Riding in the U-Haul with my dad when my family moved to Indianapolis. Watching him cross four lanes of traffic safely but ever so quickly so we wouldn't miss our exit to get to Indiana.
Flash forward: Being so proud of myself for navigating my way out of St. Louis and managing to stay on the interstate for once. Hightailing for home and realizing about 15 minutes into my journey that I was zipping towards Kansas City instead of Indianapolis. Turning around... and promptly exiting the interstate.
Flashback: My first concert at age 11 -- the Oak Ridge Boys (then my favorite group) at the state fairgrounds. The concert was partially drowned out by a tractor pull. Welcome to Indiana!
Being at a Billy Joel concert when I was 16. Dad got tickets for the family, even though I was the only one who really wanted to go. With chagrin, he told me the tickets were behind the stage. I was disappointed, but we were going. (And good god, be more ungrateful, kid.) We got there and it turned out we were about 15 seats from the stage. At one point, Joel ran from the front of the stage to the back, spun a keyboard around, and played directly to us. We. Lost. Our. Shit. At the same concert, watching Dad happily clap along to the one song he knew and insisting "We didn't light the fire!" which remains a family in-joke to this day.

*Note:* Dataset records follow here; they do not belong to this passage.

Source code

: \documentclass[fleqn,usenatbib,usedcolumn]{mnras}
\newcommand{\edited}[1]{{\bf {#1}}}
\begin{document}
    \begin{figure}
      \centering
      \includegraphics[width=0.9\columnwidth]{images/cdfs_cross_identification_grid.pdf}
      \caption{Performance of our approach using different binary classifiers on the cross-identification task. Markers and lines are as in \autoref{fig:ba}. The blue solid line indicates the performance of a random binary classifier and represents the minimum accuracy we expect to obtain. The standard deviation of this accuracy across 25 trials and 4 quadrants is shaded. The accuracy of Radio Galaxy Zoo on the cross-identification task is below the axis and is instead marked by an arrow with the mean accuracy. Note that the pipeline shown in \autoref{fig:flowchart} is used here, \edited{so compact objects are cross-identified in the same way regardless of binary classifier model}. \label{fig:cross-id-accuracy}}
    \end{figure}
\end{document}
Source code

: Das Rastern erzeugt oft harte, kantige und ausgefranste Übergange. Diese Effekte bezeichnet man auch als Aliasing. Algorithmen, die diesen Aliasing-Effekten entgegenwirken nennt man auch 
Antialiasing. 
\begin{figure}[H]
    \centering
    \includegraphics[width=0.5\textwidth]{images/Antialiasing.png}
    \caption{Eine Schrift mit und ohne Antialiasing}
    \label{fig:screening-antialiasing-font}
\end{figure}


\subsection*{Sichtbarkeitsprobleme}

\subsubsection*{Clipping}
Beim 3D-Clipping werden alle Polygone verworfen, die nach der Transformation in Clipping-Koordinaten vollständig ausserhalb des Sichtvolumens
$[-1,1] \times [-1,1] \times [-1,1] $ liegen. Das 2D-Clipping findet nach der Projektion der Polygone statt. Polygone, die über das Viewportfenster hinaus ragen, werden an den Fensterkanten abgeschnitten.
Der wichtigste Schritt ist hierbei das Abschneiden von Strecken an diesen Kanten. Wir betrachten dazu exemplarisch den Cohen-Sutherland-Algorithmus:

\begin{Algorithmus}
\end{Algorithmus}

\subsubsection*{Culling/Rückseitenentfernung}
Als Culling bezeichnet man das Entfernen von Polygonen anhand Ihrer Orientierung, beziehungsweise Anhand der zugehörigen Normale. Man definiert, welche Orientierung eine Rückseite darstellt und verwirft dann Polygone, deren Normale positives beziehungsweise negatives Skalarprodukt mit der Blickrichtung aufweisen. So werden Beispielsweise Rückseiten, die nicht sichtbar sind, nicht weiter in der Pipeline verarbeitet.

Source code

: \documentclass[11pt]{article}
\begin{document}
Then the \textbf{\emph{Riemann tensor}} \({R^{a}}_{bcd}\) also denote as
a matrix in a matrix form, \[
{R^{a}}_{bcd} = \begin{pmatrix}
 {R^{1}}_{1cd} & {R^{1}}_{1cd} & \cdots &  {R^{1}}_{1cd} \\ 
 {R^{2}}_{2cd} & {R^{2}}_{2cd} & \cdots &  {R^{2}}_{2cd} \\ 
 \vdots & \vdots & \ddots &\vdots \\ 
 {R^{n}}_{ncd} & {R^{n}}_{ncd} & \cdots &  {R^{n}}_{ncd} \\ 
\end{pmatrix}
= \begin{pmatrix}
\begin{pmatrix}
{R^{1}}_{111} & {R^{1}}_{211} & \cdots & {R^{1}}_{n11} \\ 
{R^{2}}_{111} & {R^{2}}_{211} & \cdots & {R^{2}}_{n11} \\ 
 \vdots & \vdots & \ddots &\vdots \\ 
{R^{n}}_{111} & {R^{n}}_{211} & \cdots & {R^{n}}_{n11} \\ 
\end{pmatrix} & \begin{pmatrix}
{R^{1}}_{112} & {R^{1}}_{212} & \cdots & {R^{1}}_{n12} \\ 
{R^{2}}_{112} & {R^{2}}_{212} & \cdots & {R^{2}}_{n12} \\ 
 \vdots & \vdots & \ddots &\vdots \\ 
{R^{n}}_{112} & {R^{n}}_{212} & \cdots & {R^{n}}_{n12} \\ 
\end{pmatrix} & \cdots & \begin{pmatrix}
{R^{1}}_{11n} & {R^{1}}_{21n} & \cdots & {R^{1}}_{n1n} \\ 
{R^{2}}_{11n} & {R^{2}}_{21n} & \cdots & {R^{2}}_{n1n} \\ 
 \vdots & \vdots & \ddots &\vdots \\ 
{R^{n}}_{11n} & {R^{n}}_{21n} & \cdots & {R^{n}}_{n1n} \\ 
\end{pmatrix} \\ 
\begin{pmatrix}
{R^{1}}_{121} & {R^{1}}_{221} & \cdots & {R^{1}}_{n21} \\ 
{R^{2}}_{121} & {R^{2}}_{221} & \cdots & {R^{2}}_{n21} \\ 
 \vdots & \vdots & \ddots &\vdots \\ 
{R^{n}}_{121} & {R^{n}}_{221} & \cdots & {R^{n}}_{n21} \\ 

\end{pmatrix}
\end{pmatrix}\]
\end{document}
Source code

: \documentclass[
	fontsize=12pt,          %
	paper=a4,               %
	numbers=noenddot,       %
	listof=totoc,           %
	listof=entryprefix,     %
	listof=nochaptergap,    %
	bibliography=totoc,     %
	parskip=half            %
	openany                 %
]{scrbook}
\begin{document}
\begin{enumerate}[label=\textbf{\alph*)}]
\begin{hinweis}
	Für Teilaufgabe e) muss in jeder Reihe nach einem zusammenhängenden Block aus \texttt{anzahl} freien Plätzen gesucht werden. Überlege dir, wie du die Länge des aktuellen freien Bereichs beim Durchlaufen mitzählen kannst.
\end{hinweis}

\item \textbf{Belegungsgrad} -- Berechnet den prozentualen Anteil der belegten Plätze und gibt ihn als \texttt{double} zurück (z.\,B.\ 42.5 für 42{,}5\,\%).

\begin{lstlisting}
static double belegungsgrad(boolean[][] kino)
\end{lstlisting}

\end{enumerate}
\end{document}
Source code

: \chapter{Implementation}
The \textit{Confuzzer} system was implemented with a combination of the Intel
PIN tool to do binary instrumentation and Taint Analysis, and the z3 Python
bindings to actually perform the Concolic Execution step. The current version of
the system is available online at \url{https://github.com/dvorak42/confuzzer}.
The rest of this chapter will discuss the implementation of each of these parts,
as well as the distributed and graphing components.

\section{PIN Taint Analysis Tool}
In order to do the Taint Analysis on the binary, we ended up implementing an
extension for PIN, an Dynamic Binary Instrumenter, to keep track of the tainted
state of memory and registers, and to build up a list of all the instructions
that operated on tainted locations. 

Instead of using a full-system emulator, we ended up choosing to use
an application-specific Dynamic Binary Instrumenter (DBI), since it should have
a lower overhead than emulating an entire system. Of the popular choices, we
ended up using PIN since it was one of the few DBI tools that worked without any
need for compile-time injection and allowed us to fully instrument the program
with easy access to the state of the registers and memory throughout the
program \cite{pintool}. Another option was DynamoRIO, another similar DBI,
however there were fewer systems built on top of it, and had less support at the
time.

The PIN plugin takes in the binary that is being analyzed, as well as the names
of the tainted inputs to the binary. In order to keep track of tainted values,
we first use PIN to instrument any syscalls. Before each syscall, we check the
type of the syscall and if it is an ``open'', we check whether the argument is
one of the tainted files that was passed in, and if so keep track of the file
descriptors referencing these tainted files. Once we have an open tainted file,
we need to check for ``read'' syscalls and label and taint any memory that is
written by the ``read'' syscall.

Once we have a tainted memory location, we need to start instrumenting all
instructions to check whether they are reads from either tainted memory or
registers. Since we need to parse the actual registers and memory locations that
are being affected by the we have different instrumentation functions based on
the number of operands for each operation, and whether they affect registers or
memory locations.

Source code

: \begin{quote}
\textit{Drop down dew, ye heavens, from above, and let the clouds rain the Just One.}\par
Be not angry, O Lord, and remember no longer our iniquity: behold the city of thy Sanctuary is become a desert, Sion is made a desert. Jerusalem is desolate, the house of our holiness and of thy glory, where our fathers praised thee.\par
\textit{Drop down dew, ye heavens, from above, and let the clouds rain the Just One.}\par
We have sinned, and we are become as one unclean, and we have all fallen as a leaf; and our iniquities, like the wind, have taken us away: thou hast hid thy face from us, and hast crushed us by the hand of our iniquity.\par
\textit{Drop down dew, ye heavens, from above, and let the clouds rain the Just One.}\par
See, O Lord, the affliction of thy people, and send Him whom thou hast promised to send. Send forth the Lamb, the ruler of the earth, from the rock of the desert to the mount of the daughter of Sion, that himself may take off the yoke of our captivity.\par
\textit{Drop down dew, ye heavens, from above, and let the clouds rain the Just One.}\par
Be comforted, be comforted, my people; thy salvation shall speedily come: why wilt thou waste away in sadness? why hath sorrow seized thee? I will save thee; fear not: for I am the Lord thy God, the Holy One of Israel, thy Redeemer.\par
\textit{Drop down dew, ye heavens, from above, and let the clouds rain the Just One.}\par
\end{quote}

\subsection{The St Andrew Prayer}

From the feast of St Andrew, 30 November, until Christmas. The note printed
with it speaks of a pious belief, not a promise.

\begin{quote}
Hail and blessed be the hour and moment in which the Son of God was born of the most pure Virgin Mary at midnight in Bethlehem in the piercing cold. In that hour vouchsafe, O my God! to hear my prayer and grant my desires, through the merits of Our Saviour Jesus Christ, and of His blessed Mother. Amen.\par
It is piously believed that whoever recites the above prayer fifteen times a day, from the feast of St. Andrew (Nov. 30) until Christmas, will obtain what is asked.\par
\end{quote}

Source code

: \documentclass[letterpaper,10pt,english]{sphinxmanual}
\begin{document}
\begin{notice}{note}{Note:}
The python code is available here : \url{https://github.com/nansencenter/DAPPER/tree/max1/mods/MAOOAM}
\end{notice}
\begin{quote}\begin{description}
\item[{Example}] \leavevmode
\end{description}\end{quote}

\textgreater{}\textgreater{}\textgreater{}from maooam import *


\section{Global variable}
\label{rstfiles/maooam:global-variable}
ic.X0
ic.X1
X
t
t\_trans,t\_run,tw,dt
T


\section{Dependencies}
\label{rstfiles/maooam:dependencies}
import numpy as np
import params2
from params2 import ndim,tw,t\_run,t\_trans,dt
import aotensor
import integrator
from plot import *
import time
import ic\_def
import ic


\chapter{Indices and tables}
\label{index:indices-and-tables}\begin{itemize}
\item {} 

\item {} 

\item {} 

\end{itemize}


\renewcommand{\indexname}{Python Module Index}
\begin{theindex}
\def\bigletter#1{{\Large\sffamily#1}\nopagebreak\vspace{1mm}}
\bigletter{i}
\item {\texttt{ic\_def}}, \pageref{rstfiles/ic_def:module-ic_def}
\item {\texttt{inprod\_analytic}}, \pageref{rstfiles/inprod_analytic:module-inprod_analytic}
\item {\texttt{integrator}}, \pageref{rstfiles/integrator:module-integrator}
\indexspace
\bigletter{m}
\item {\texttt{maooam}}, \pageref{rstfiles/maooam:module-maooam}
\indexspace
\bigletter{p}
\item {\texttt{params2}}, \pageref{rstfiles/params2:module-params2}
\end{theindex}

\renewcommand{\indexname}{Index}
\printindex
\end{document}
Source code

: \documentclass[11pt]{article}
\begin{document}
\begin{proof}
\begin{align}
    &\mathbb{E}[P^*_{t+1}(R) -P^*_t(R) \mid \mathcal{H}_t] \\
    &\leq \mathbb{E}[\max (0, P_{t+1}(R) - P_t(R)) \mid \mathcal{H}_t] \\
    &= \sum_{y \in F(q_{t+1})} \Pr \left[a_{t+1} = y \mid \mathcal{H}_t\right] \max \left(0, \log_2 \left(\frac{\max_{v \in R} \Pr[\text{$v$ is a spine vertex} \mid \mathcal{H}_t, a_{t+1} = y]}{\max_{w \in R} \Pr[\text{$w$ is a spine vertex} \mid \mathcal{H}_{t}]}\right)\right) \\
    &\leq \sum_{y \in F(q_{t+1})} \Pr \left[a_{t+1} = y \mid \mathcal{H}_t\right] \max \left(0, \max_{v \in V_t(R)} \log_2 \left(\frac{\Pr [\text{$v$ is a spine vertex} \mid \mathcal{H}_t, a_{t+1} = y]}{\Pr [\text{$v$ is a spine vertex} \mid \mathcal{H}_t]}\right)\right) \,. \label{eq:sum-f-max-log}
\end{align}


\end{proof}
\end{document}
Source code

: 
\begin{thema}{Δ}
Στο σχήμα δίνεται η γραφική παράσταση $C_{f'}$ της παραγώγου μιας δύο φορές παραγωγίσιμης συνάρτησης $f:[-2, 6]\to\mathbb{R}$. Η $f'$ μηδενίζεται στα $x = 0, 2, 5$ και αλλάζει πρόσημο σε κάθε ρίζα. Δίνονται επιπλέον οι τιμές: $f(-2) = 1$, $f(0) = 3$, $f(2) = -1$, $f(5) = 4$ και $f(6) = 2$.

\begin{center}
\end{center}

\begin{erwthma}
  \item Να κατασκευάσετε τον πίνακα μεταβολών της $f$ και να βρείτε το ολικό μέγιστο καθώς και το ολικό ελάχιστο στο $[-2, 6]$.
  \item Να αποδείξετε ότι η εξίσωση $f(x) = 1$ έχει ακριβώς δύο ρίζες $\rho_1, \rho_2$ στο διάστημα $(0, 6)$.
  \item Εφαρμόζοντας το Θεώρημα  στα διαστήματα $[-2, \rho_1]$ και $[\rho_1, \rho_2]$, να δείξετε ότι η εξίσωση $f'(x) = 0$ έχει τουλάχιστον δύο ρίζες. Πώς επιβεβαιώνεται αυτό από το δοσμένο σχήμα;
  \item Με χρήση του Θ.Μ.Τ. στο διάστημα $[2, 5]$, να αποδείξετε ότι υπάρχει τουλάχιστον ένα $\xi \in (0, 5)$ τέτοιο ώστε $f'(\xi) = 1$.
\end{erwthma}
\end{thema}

Age 19 and deeply in love with a boy named Chris. Never forgetting that our last conversation was a fight that never got resolved.
Forays into volunteer work at 24 when I met some amazing women who, by simple virtue of their kindness and honesty, would help me heal from years of mistreatment from people I had mistakenly called friends.
Turning 30 and meeting my first real girlfriend. Despite not being a good match, remembering fondly that she would affect a silly accent and have a conversation with my boobs after we got in bed for the night. Asking them how their day was, what they had for lunch, if they'd filed their taxes on time. Breaking up by the canal downtown a few months later and being so heartbroken that she didn't fight for us.
Starting some intense therapy which got me talking about food issues and toxic relationships and doing some hard work that enabled me to cry after years of anger and stoicism. Surviving my 30s and the many losses the decade dumped in my lap, including friendships that abruptly ended, beloved family members who passed away, and more than one layoff.
Poetry readings. Crushes. Dreams so vivid they must have been astral projections. Warm kitties. Adventures in cooking. Dancing. Singing. Creating. Road trips. Wine. Tattoos. Realizing that a release of bad energy always meant something pretty amazing came into my life.
Receiving more and more praise about my writing, getting published in major publications like The Huffington Post, and even earning some money as a writer. Enough to buy a Lexus, even.
And now: Struggling. Struggling. Struggling. But raising my bowed head and seeing, as if watching a home movie, the spaces in between where I laughed so hard I doubled over. And here, on the right, the moments when I was loved fiercely, especially when I couldn't love myself. And there, the times when I stood up for myself and walked away victorious, even if I barely made it out the door before the tears started. Feeling a magical and electric energy vibrating to the surface of my skin, thrumming as if to say It's difficult now. It hurts. You are being twisted in ways you didn't know you could bend, but each of these moments will, sooner rather than later, become the memories you look back on. All these things that seem so crucial and vibrant right now will fade until they're nothing more than the strains of a song at a concert, or a pillow-talk conversation with someone you might not even recognize today.